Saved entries
━━━━━━━━━━━━━━━━━━━━━━━━━━━━━━

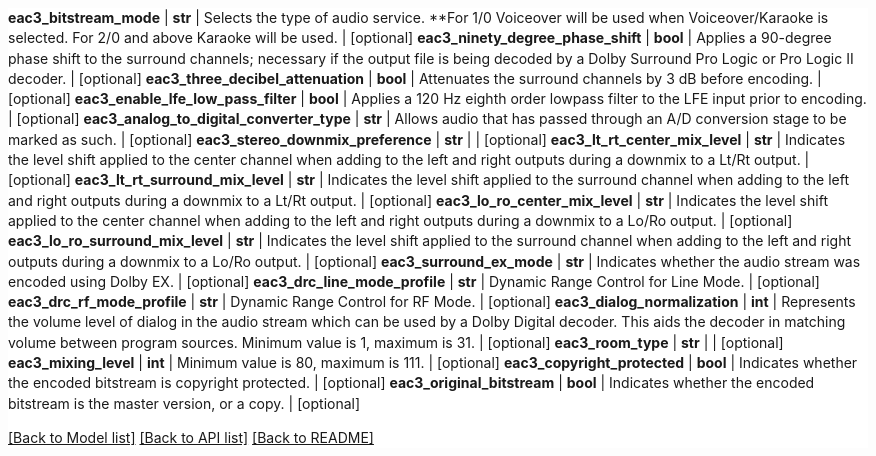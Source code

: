 **eac3_bitstream_mode** | **str** | Selects the type of audio service. **For 1/0 Voiceover will be used when Voiceover/Karaoke is selected. For 2/0 and above Karaoke will be used. | [optional] 
**eac3_ninety_degree_phase_shift** | **bool** | Applies a 90-degree phase shift to the surround channels; necessary if the output file is being decoded by a Dolby Surround Pro Logic or Pro Logic II decoder. | [optional] 
**eac3_three_decibel_attenuation** | **bool** | Attenuates the surround channels by 3 dB before encoding. | [optional] 
**eac3_enable_lfe_low_pass_filter** | **bool** | Applies a 120 Hz eighth order lowpass filter to the LFE input prior to encoding. | [optional] 
**eac3_analog_to_digital_converter_type** | **str** | Allows audio that has passed through an A/D conversion stage to be marked as such. | [optional] 
**eac3_stereo_downmix_preference** | **str** |  | [optional] 
**eac3_lt_rt_center_mix_level** | **str** | Indicates the level shift applied to the center channel when adding to the left and right outputs during a downmix to a Lt/Rt output. | [optional] 
**eac3_lt_rt_surround_mix_level** | **str** | Indicates the level shift applied to the surround channel when adding to the left and right outputs during a downmix to a Lt/Rt output. | [optional] 
**eac3_lo_ro_center_mix_level** | **str** | Indicates the level shift applied to the center channel when adding to the left and right outputs during a downmix to a Lo/Ro output. | [optional] 
**eac3_lo_ro_surround_mix_level** | **str** | Indicates the level shift applied to the surround channel when adding to the left and right outputs during a downmix to a Lo/Ro output. | [optional] 
**eac3_surround_ex_mode** | **str** | Indicates whether the audio stream was encoded using Dolby EX. | [optional] 
**eac3_drc_line_mode_profile** | **str** | Dynamic Range Control for Line Mode. | [optional] 
**eac3_drc_rf_mode_profile** | **str** | Dynamic Range Control for RF Mode. | [optional] 
**eac3_dialog_normalization** | **int** | Represents the volume level of dialog in the audio stream which can be used by a Dolby Digital decoder. This aids the decoder in matching volume between program sources. Minimum value is 1, maximum is 31. | [optional] 
**eac3_room_type** | **str** |  | [optional] 
**eac3_mixing_level** | **int** | Minimum value is 80, maximum is 111. | [optional] 
**eac3_copyright_protected** | **bool** | Indicates whether the encoded bitstream is copyright protected. | [optional] 
**eac3_original_bitstream** | **bool** | Indicates whether the encoded bitstream is the master version, or a copy. | [optional] 

[[Back to Model list]](../README.md#documentation-for-models) [[Back to API list]](../README.md#documentation-for-api-endpoints) [[Back to README]](../README.md)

━━━━━━━━━━━━━━━━━━━━━━━━━━━━━━

> **Problem details**: Leave the pictures out. Repeat every entry above exactly.

> **Written response**:
Source code

: **eac3_bitstream_mode** | **str** | Selects the type of audio service. **For 1/0 Voiceover will be used when Voiceover/Karaoke is selected. For 2/0 and above Karaoke will be used. | [optional] 
**eac3_ninety_degree_phase_shift** | **bool** | Applies a 90-degree phase shift to the surround channels; necessary if the output file is being decoded by a Dolby Surround Pro Logic or Pro Logic II decoder. | [optional] 
**eac3_three_decibel_attenuation** | **bool** | Attenuates the surround channels by 3 dB before encoding. | [optional] 
**eac3_enable_lfe_low_pass_filter** | **bool** | Applies a 120 Hz eighth order lowpass filter to the LFE input prior to encoding. | [optional] 
**eac3_analog_to_digital_converter_type** | **str** | Allows audio that has passed through an A/D conversion stage to be marked as such. | [optional] 
**eac3_stereo_downmix_preference** | **str** |  | [optional] 
**eac3_lt_rt_center_mix_level** | **str** | Indicates the level shift applied to the center channel when adding to the left and right outputs during a downmix to a Lt/Rt output. | [optional] 
**eac3_lt_rt_surround_mix_level** | **str** | Indicates the level shift applied to the surround channel when adding to the left and right outputs during a downmix to a Lt/Rt output. | [optional] 
**eac3_lo_ro_center_mix_level** | **str** | Indicates the level shift applied to the center channel when adding to the left and right outputs during a downmix to a Lo/Ro output. | [optional] 
**eac3_lo_ro_surround_mix_level** | **str** | Indicates the level shift applied to the surround channel when adding to the left and right outputs during a downmix to a Lo/Ro output. | [optional] 
**eac3_surround_ex_mode** | **str** | Indicates whether the audio stream was encoded using Dolby EX. | [optional] 
**eac3_drc_line_mode_profile** | **str** | Dynamic Range Control for Line Mode. | [optional] 
**eac3_drc_rf_mode_profile** | **str** | Dynamic Range Control for RF Mode. | [optional] 
**eac3_dialog_normalization** | **int** | Represents the volume level of dialog in the audio stream which can be used by a Dolby Digital decoder. This aids the decoder in matching volume between program sources. Minimum value is 1, maximum is 31. | [optional] 
**eac3_room_type** | **str** |  | [optional] 
**eac3_mixing_level** | **int** | Minimum value is 80, maximum is 111. | [optional] 
**eac3_copyright_protected** | **bool** | Indicates whether the encoded bitstream is copyright protected. | [optional] 
**eac3_original_bitstream** | **bool** | Indicates whether the encoded bitstream is the master version, or a copy. | [optional] 

[[Back to Model list]](../README.md#documentation-for-models) [[Back to API list]](../README.md#documentation-for-api-endpoints) [[Back to README]](../README.md)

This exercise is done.